### [Stored data entries]
= = =

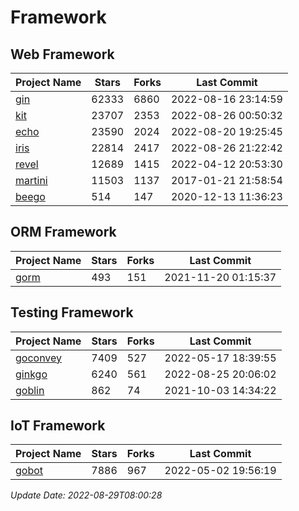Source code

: # Framework

## Web Framework
| Project Name | Stars | Forks | Last Commit |
| ------------ | ----- | ----- | ----------- |
| [gin](https://github.com/gin-gonic/gin) | 62333 | 6860 | 2022-08-16 23:14:59 |
| [kit](https://github.com/go-kit/kit) | 23707 | 2353 | 2022-08-26 00:50:32 |
| [echo](https://github.com/labstack/echo) | 23590 | 2024 | 2022-08-20 19:25:45 |
| [iris](https://github.com/kataras/iris) | 22814 | 2417 | 2022-08-26 21:22:42 |
| [revel](https://github.com/revel/revel) | 12689 | 1415 | 2022-04-12 20:53:30 |
| [martini](https://github.com/go-martini/martini) | 11503 | 1137 | 2017-01-21 21:58:54 |
| [beego](https://github.com/astaxie/beego) | 514 | 147 | 2020-12-13 11:36:23 |

## ORM Framework
| Project Name | Stars | Forks | Last Commit |
| ------------ | ----- | ----- | ----------- |
| [gorm](https://github.com/jinzhu/gorm) | 493 | 151 | 2021-11-20 01:15:37 |

## Testing Framework
| Project Name | Stars | Forks | Last Commit |
| ------------ | ----- | ----- | ----------- |
| [goconvey](https://github.com/smartystreets/goconvey) | 7409 | 527 | 2022-05-17 18:39:55 |
| [ginkgo](https://github.com/onsi/ginkgo) | 6240 | 561 | 2022-08-25 20:06:02 |
| [goblin](https://github.com/franela/goblin) | 862 | 74 | 2021-10-03 14:34:22 |

## IoT Framework
| Project Name | Stars | Forks | Last Commit |
| ------------ | ----- | ----- | ----------- |
| [gobot](https://github.com/hybridgroup/gobot) | 7886 | 967 | 2022-05-02 19:56:19 |

*Update Date: 2022-08-29T08:00:28*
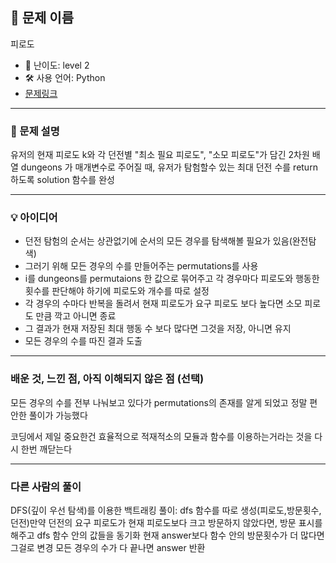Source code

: ## 📘 문제 이름
피로도

- 🧩 난이도: level 2
- 🛠 사용 언어: Python
- [문제링크](https://school.programmers.co.kr/learn/courses/30/lessons/87946)

---

### 🧠 문제 설명
유저의 현재 피로도 k와 각 던전별 "최소 필요 피로도", "소모 피로도"가 담긴 2차원 배열 dungeons 가 매개변수로 주어질 때, 유저가 탐험할수 있는 최대 던전 수를 return 하도록 solution 함수를 완성

---

### 💡 아이디어
- 던전 탐험의 순서는 상관없기에 순서의 모든 경우를 탐색해볼 필요가 있음(완전탐색)
- 그러기 위해 모든 경우의 수를 만들어주는 permutations를 사용
- i를 dungeons를 permutaions 한 값으로 묶어주고 각 경우마다 피로도와 행동한 횟수를 판단해야 하기에 피로도와 개수를 따로 설정
- 각 경우의 수마다 반복을 돌려서 현재 피로도가 요구 피로도 보다 높다면 소모 피로도 만큼 깍고 아니면 종료
- 그 결과가 현재 저장된 최대 행동 수 보다 많다면 그것을 저장, 아니면 유지
- 모든 경우의 수를 따진 결과 도출

---

### 배운 것, 느낀 점, 아직 이해되지 않은 점 (선택)
모든 경우의 수를 전부 나눠보고 있다가 permutations의 존재를 알게 되었고 정말 편안한 풀이가 가능했다

코딩에서 제일 중요한건 효율적으로 적재적소의 모듈과 함수를 이용하는거라는 것을 다시 한번 깨닫는다

---

### 다른 사람의 풀이
DFS(깊이 우선 탐색)를 이용한 백트래킹 풀이:
dfs 함수를 따로 생성(피로도,방문횟수,던전)만약 던전의 요구 피로도가 현재 피로도보다 크고 방문하지 않았다면, 방문 표시를 해주고 dfs 함수 안의 값들을 동기화
현재 answer보다 함수 안의 방문횟수가 더 많다면 그걸로 변경
모든 경우의 수가 다 끝나면 answer 반환
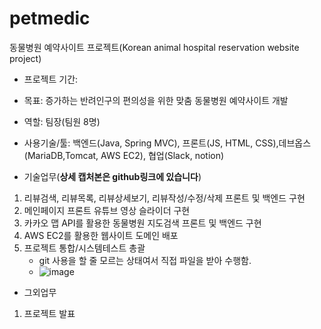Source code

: # petmedic
동물병원 예약사이트 프로젝트(Korean animal hospital reservation website project)
- 프로젝트 기간: 
- 목표: 증가하는 반려인구의 편의성을 위한 맞춤 동물병원 예약사이트 개발
- 역할: 팀장(팀원 8명)
- 사용기술/툴: 백엔드(Java, Spring MVC), 프론트(JS, HTML, CSS),데브옵스(MariaDB,Tomcat, AWS EC2), 협업(Slack, notion)

- 기술업무(**상세 캡처본은 github링크에 있습니다**)
1. 리뷰검색, 리뷰목록, 리뷰상세보기, 리뷰작성/수정/삭제 프론트 및 백엔드 구현
2. 메인페이지 프론트 유튜브 영상 슬라이더 구현
3. 카카오 맵 API를 활용한 동물병원 지도검색 프론트 및 백엔드 구현
4. AWS EC2를 활용한 웹사이트 도메인 배포
5. 프로젝트 통합/시스템테스트 총괄
   - git 사용을 할 줄 모르는 상태여서 직접 파일을 받아 수행함.
   - ![image](https://github.com/segene99/petmedic/assets/112309011/281365a0-27f9-4671-80fa-e335aa113b5f)
- 그외업무
1. 프로젝트 발표
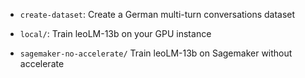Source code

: - `create-dataset`: Create a German multi-turn conversations dataset

- `local/`: Train leoLM-13b on your GPU instance

- `sagemaker-no-accelerate/` Train leoLM-13b on Sagemaker without accelerate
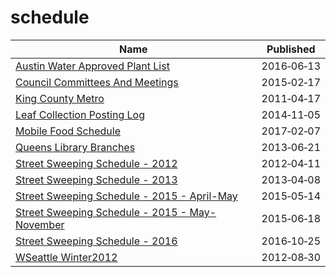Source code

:# schedule

Name | Published
---- | ---------
[Austin Water Approved Plant List](../datasets/82dq-nkpk.md) | 2016&#x2011;06&#x2011;13
[Council Committees And Meetings](../datasets/m48u-yjt8.md) | 2015&#x2011;02&#x2011;17
[King County Metro](../datasets/pd2q-kmme.md) | 2011&#x2011;04&#x2011;17
[Leaf Collection Posting Log](../datasets/r53e-rcct.md) | 2014&#x2011;11&#x2011;05
[Mobile Food Schedule](../datasets/jjew-r69b.md) | 2017&#x2011;02&#x2011;07
[Queens Library Branches](../datasets/kh3d-xhq7.md) | 2013&#x2011;06&#x2011;21
[Street Sweeping Schedule - 2012](../datasets/k3hy-v5xb.md) | 2012&#x2011;04&#x2011;11
[Street Sweeping Schedule - 2013](../datasets/8h6a-imtk.md) | 2013&#x2011;04&#x2011;08
[Street Sweeping Schedule - 2015 - April-May](../datasets/waad-z968.md) | 2015&#x2011;05&#x2011;14
[Street Sweeping Schedule - 2015 - May-November](../datasets/ggci-kynu.md) | 2015&#x2011;06&#x2011;18
[Street Sweeping Schedule - 2016](../datasets/x2vd-qke7.md) | 2016&#x2011;10&#x2011;25
[WSeattle Winter2012](../datasets/4wxe-trr7.md) | 2012&#x2011;08&#x2011;30

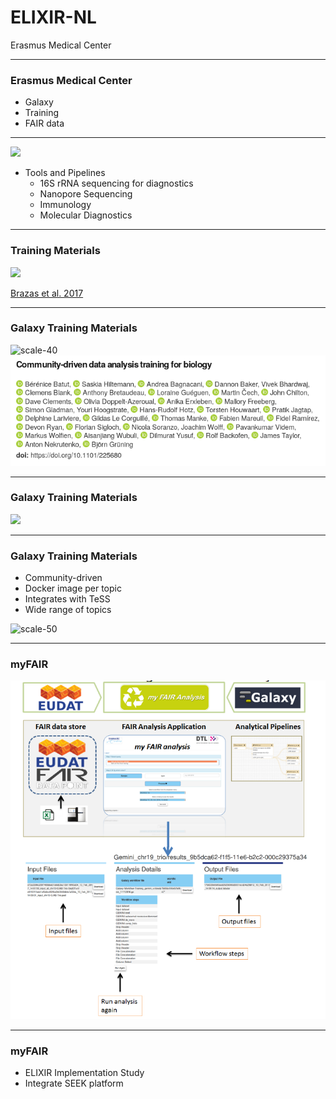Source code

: # ELIXIR-NL

Erasmus Medical Center

---

### Erasmus Medical Center

- Galaxy
- Training
- FAIR data

---


![](https://galaxyproject.org/images/galaxy-logos/galaxy_logo_25percent.png)

- Tools and Pipelines
  - 16S rRNA sequencing for diagnostics
  - Nanopore Sequencing
  - Immunology
  - Molecular Diagnostics

---

### Training Materials

![](assets/images/training/brazas_graphs_preferences.png)

[Brazas et al. 2017](https://www.biorxiv.org/content/early/2017/02/27/098996)

---

### Galaxy Training Materials

![scale-40](assets/images/training/cover_art.png)
![scale-50](2018-ELIXIR-NL/images/trainingpaper.png)

---

### Galaxy Training Materials

![](assets/images/training/infra_4.png)


---

### Galaxy Training Materials

- Community-driven
- Docker image per topic
- Integrates with TeSS
- Wide range of topics

![scale-50](assets/images/training/topics.png)

---

### myFAIR

![scale-50](2018-ELIXIR-NL/images/myfair.png)

---

### myFAIR

- ELIXIR Implementation Study
- Integrate SEEK platform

= = =

### [PROBLEM]
Using the entries above, repeat only the lines from the one containing "- 그 결과가 현재 저장된 최대 행동 수 보다 많다면 그것을 저장, 아니면 유지" through the one containing "현재 answer보다 함수 안의 방문횟수가 더 많다면 그걸로 변경", end lines included.

### [PROBLEM SOLUTION]
- 그 결과가 현재 저장된 최대 행동 수 보다 많다면 그것을 저장, 아니면 유지
- 모든 경우의 수를 따진 결과 도출

---

### 배운 것, 느낀 점, 아직 이해되지 않은 점 (선택)
모든 경우의 수를 전부 나눠보고 있다가 permutations의 존재를 알게 되었고 정말 편안한 풀이가 가능했다

코딩에서 제일 중요한건 효율적으로 적재적소의 모듈과 함수를 이용하는거라는 것을 다시 한번 깨닫는다

---

### 다른 사람의 풀이
DFS(깊이 우선 탐색)를 이용한 백트래킹 풀이:
dfs 함수를 따로 생성(피로도,방문횟수,던전)만약 던전의 요구 피로도가 현재 피로도보다 크고 방문하지 않았다면, 방문 표시를 해주고 dfs 함수 안의 값들을 동기화
현재 answer보다 함수 안의 방문횟수가 더 많다면 그걸로 변경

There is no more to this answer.